DATA PROVIDED below:
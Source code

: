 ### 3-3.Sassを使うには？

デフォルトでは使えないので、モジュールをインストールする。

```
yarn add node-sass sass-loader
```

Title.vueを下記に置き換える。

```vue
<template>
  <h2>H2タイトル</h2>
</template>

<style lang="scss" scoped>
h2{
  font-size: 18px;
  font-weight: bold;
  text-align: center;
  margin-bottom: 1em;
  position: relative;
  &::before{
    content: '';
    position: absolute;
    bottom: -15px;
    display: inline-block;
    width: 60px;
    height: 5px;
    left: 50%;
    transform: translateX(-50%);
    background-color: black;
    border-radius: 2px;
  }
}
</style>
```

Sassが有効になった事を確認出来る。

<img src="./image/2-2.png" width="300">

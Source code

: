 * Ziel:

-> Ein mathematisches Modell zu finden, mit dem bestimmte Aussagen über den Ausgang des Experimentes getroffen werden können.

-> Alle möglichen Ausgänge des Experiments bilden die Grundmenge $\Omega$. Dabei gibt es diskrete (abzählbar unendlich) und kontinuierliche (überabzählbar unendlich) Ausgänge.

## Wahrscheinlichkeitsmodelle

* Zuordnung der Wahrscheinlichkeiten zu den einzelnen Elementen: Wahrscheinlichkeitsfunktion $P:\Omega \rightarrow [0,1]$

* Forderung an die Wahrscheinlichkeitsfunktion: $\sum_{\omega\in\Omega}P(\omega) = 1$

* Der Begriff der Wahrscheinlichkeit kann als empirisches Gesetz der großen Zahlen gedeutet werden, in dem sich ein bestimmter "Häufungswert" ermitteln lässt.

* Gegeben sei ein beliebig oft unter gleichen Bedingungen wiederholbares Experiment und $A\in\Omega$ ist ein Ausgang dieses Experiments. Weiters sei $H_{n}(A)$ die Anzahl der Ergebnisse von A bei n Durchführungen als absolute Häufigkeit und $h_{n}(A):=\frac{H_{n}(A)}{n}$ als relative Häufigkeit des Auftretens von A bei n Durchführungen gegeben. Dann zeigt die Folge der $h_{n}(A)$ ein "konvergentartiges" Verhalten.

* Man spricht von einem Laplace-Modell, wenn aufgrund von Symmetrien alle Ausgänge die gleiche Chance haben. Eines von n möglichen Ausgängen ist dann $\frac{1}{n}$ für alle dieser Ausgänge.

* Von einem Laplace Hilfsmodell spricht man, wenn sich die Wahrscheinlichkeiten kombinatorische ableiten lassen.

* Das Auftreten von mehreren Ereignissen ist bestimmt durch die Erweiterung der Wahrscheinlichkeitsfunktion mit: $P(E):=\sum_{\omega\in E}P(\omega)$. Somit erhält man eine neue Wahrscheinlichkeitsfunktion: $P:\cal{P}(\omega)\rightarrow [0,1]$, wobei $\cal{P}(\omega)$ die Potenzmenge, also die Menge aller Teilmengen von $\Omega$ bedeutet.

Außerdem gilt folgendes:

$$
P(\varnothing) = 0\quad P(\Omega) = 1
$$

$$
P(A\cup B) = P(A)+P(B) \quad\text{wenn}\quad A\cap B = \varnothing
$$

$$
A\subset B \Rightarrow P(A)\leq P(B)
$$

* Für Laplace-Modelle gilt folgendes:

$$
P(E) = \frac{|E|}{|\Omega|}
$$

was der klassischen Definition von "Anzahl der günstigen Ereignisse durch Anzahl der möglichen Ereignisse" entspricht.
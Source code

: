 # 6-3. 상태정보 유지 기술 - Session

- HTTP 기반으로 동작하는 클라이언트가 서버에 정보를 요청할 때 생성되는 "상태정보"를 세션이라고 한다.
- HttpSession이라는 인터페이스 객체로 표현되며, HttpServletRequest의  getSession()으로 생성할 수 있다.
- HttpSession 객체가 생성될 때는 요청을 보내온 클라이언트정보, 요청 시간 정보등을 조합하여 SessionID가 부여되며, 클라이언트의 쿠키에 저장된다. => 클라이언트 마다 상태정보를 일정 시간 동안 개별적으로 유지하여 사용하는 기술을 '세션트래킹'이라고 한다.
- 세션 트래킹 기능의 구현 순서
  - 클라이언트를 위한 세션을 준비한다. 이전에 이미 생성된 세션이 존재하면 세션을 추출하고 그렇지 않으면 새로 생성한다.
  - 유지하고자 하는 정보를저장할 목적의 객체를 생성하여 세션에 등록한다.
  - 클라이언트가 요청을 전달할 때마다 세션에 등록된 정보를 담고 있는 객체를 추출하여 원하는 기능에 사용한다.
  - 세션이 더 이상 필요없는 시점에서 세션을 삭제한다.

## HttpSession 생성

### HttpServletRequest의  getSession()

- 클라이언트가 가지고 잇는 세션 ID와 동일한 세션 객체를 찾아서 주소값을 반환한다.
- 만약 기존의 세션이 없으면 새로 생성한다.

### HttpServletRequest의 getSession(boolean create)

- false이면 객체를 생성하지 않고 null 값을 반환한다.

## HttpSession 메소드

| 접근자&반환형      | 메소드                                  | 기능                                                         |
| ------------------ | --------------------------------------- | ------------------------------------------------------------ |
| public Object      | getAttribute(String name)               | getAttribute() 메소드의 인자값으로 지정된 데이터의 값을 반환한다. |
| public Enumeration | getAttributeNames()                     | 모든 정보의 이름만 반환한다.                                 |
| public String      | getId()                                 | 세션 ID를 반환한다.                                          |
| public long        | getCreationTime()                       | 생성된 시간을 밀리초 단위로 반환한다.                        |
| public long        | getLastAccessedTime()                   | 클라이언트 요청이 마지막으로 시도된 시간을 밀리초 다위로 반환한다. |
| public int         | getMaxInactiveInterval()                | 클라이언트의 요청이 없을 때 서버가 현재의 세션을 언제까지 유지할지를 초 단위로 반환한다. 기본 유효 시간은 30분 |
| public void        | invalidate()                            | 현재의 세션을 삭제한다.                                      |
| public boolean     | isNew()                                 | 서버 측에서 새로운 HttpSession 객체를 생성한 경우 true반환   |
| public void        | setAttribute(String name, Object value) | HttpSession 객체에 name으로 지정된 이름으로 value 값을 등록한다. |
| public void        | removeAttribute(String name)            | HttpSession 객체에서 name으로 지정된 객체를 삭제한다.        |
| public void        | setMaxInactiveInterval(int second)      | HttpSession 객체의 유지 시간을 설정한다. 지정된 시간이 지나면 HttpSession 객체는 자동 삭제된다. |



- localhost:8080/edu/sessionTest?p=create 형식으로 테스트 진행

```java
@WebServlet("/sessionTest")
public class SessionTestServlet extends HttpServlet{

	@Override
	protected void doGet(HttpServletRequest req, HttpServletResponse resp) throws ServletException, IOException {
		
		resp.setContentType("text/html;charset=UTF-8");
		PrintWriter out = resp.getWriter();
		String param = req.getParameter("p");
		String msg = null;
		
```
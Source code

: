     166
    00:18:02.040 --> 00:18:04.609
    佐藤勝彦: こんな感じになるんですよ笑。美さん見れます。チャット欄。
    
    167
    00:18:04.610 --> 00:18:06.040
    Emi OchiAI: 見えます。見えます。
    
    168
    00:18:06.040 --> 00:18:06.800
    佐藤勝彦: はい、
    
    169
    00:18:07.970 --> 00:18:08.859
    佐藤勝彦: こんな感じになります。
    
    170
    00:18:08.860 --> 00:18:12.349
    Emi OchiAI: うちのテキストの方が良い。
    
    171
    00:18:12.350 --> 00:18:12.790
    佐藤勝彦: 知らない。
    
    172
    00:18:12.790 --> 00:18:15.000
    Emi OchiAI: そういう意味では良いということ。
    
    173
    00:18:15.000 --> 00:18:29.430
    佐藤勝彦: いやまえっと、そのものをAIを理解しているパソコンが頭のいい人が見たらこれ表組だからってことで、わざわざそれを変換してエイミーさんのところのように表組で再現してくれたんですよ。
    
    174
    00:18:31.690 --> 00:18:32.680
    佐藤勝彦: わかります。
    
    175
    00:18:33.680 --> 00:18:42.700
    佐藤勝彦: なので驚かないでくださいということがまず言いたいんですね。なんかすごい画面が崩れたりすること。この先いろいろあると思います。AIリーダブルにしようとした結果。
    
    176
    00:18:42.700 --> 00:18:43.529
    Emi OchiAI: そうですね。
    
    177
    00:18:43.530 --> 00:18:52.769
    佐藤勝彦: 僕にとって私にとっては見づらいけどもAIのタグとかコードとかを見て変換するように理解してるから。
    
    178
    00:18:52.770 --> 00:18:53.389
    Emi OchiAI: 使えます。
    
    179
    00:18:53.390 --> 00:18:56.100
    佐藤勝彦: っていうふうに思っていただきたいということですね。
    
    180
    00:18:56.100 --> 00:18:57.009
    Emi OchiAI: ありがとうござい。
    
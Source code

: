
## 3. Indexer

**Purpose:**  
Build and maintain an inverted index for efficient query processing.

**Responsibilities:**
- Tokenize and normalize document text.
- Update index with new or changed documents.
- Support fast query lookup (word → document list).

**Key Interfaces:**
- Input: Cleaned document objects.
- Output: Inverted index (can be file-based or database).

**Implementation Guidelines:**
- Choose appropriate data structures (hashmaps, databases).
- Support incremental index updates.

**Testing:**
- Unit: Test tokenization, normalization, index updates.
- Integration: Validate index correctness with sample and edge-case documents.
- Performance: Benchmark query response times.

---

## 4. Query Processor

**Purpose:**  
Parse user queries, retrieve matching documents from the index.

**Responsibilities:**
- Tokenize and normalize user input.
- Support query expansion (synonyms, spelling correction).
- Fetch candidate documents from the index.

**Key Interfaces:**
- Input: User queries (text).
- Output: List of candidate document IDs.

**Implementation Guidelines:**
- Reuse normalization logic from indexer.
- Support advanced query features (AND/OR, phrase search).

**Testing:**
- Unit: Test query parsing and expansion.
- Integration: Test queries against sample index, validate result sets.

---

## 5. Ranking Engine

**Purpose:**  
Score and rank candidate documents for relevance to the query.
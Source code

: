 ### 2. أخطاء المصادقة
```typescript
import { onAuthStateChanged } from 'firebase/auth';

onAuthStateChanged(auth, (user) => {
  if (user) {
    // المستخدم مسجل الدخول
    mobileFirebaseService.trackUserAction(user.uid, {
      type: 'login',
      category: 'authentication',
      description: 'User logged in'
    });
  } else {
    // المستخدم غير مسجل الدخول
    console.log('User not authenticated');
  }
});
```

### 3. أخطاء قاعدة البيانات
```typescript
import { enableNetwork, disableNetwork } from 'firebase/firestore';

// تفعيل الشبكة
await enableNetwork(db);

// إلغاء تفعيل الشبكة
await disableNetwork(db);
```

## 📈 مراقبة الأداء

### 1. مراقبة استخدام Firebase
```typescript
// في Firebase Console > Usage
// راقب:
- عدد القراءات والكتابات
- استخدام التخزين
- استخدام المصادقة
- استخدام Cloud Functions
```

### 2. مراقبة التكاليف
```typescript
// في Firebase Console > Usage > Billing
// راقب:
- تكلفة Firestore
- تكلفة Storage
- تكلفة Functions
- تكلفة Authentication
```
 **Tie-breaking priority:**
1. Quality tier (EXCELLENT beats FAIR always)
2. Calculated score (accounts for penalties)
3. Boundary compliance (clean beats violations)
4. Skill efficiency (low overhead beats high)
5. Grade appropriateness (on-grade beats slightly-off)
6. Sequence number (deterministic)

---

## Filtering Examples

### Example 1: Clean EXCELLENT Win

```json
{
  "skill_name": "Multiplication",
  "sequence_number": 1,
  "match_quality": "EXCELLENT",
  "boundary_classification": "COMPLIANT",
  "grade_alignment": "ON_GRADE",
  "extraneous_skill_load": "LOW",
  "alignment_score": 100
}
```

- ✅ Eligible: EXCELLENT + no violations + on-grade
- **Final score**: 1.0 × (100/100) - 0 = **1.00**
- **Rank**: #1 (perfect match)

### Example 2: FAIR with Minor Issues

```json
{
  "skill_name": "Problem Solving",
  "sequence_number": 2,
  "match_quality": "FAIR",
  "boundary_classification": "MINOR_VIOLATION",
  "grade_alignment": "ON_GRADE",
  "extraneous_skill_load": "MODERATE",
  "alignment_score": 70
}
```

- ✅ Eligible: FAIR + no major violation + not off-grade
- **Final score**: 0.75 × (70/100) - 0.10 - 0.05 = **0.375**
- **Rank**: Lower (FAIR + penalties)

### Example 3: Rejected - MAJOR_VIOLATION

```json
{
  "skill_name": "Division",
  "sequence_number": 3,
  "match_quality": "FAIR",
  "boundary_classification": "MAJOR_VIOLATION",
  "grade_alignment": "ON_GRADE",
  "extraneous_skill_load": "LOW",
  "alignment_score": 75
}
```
End of DATA PROVIDED.
What you should output is every line of the records above, from the first through the line containing "## Wahrscheinlichkeitsmodelle", unchanged.

Source code

: ### 3-3.Sassを使うには？

デフォルトでは使えないので、モジュールをインストールする。

```
yarn add node-sass sass-loader
```

Title.vueを下記に置き換える。

```vue
<template>
  <h2>H2タイトル</h2>
</template>

<style lang="scss" scoped>
h2{
  font-size: 18px;
  font-weight: bold;
  text-align: center;
  margin-bottom: 1em;
  position: relative;
  &::before{
    content: '';
    position: absolute;
    bottom: -15px;
    display: inline-block;
    width: 60px;
    height: 5px;
    left: 50%;
    transform: translateX(-50%);
    background-color: black;
    border-radius: 2px;
  }
}
</style>
```

Sassが有効になった事を確認出来る。

<img src="./image/2-2.png" width="300">

Source code

: * Ziel:

-> Ein mathematisches Modell zu finden, mit dem bestimmte Aussagen über den Ausgang des Experimentes getroffen werden können.

-> Alle möglichen Ausgänge des Experiments bilden die Grundmenge $\Omega$. Dabei gibt es diskrete (abzählbar unendlich) und kontinuierliche (überabzählbar unendlich) Ausgänge.

## Wahrscheinlichkeitsmodelle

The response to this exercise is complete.